[Description of the task]
Of the records that follow, copy only the lines from the line containing "into CI tasks." to the line containing "on the page.", both included, exactly as written.

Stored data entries
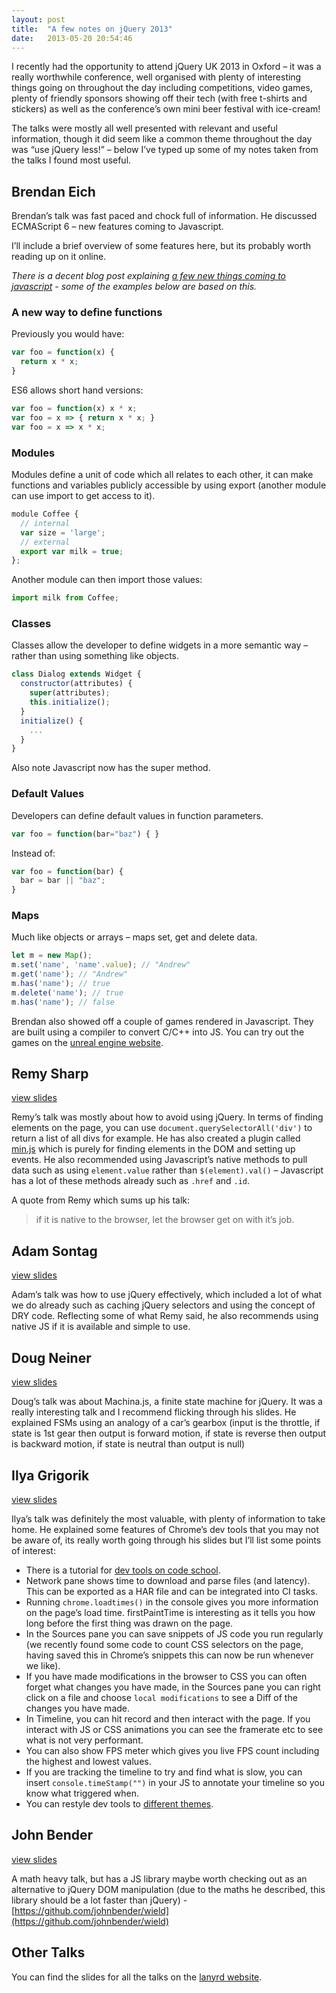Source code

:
 ```yaml
---
layout: post
title:  "A few notes on jQuery 2013"
date:   2013-05-20 20:54:46
---
```


I recently had the opportunity to attend jQuery UK 2013 in Oxford – it was a really worthwhile conference, well organised with plenty of interesting things going on throughout the day including competitions, video games, plenty of friendly sponsors showing off their tech (with free t-shirts and stickers) as well as the conference’s own mini beer festival with ice-cream!

The talks were mostly all well presented with relevant and useful information, though it did seem like a common theme throughout the day was “use jQuery less!” – below I’ve typed up some of my notes taken from the talks I found most useful.

## Brendan Eich

Brendan’s talk was fast paced and chock full of information. He discussed ECMAScript 6 – new features coming to Javascript.

I’ll include a brief overview of some features here, but its probably worth reading up on it online.

*There is a decent blog post explaining [a few new things coming to javascript](http://addyosmani.com/blog/a-few-new-things-coming-to-javascript/) - some of the examples below are based on this.*

### A new way to define functions

Previously you would have:

```js
var foo = function(x) {
  return x * x;
}
```

ES6 allows short hand versions:

```js
var foo = function(x) x * x;
var foo = x => { return x * x; }
var foo = x => x * x;
```

### Modules

Modules define a unit of code which all relates to each other, it can make functions and variables publicly accessible by using export (another module can use import to get access to it).

```js
module Coffee {
  // internal
  var size = 'large';
  // external
  export var milk = true;
};
```

Another module can then import those values:

```js
import milk from Coffee;
```

### Classes

Classes allow the developer to define widgets in a more semantic way – rather than using something like objects.

```js
class Dialog extends Widget {
  constructor(attributes) {
    super(attributes);
    this.initialize();
  }
  initialize() {
    ...
  }
}
```

Also note Javascript now has the super method.

### Default Values

Developers can define default values in function parameters.

```js
var foo = function(bar="baz") { }
```

Instead of:

```js
var foo = function(bar) {
  bar = bar || "baz";
}
```

### Maps

Much like objects or arrays – maps set, get and delete data.

```js
let m = new Map();
m.set('name', 'name'.value); // "Andrew"
m.get('name'); // "Andrew"
m.has('name'); // true
m.delete('name'); // true
m.has('name'); // false
```

Brendan also showed off a couple of games rendered in Javascript. They are built using a compiler to convert C/C++ into JS. You can try out the games on the [unreal engine website](http://www.unrealengine.com/html5/).

## Remy Sharp

[view slides](https://speakerdeck.com/rem/i-know-jquery-now-what)

Remy’s talk was mostly about how to avoid using jQuery. In terms of finding elements on the page, you can use `document.querySelectorAll('div')` to return a list of all divs for example. He has also created a plugin called [min.js](https://github.com/remy/min.js) which is purely for finding elements in the DOM and setting up events. He also recommended using Javascript’s native methods to pull data such as using `element.value` rather than `$(element).val()` – Javascript has a lot of these methods already such as `.href` and `.id`.

A quote from Remy which sums up his talk:

> if it is native to the browser, let the browser get on with it’s job.

## Adam Sontag

[view slides](http://ajpiano.com/jquery-is-a-swiss-army-knife/#1)

Adam’s talk was how to use jQuery effectively, which included a lot of what we do already such as caching jQuery selectors and using the concept of DRY code. Reflecting some of what Remy said, he also recommends using native JS if it is available and simple to use.

## Doug Neiner

[view slides](http://code.dougneiner.com/presentations/machina/)

Doug’s talk was about Machina.js, a finite state machine for jQuery. It was a really interesting talk and I recommend flicking through his slides. He explained FSMs using an analogy of a car’s gearbox (input is the throttle, if state is 1st gear then output is forward motion, if state is reverse then output is backward motion, if state is neutral than output is null)

## Ilya Grigorik

[view slides](https://docs.google.com/presentation/d/1DNljLkRpe9LIDfcqcpHzdLvEOyuVH4d1y9dtAJBr1I8/preview#slide=id.p19)

Ilya’s talk was definitely the most valuable, with plenty of information to take home. He explained some features of Chrome’s dev tools that you may not be aware of, its really worth going through his slides but I’ll list some points of interest:

* There is a tutorial for [dev tools on code school](http://www.codeschool.com/courses/discover-devtools).
* Network pane shows time to download and parse files (and latency). This can be exported as a HAR file and can be integrated into CI tasks.
* Running `chrome.loadtimes()` in the console gives you more information on the page’s load time. firstPaintTime is interesting as it tells you how long before the first thing was drawn on the page.
* In the Sources pane you can save snippets of JS code you run regularly (we recently found some code to count CSS selectors on the page, having saved this in Chrome’s snippets this can now be run whenever we like).
* If you have made modifications in the browser to CSS you can often forget what changes you have made, in the Sources pane you can right click on a file and choose `local modifications` to see a Diff of the changes you have made.
* In Timeline, you can hit record and then interact with the page. If you interact with JS or CSS animations you can see the framerate etc to see what is not very performant.
* You can also show FPS meter which gives you live FPS count including the highest and lowest values.
* If you are tracking the timeline to try and find what is slow, you can insert `console.timeStamp("")` in your JS to annotate your timeline so you know what triggered when.
* You can restyle dev tools to [different themes](devthemez.com).

## John Bender

[view slides](http://johnbender.us/presentation-faster-js/#/)

A math heavy talk, but has a JS library maybe worth checking out as an alternative to jQuery DOM manipulation (due to the maths he described, this library should be a lot faster than jQuery) - [https://github.com/johnbender/wield](https://github.com/johnbender/wield)

## Other Talks

You can find the slides for all the talks on the [lanyrd website](http://lanyrd.com/2013/jquery-uk/coverage/?q=slides).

[Finished exercise]
* Network pane shows time to download and parse files (and latency). This can be exported as a HAR file and can be integrated into CI tasks.
* Running `chrome.loadtimes()` in the console gives you more information on the page’s load time. firstPaintTime is interesting as it tells you how long before the first thing was drawn on the page.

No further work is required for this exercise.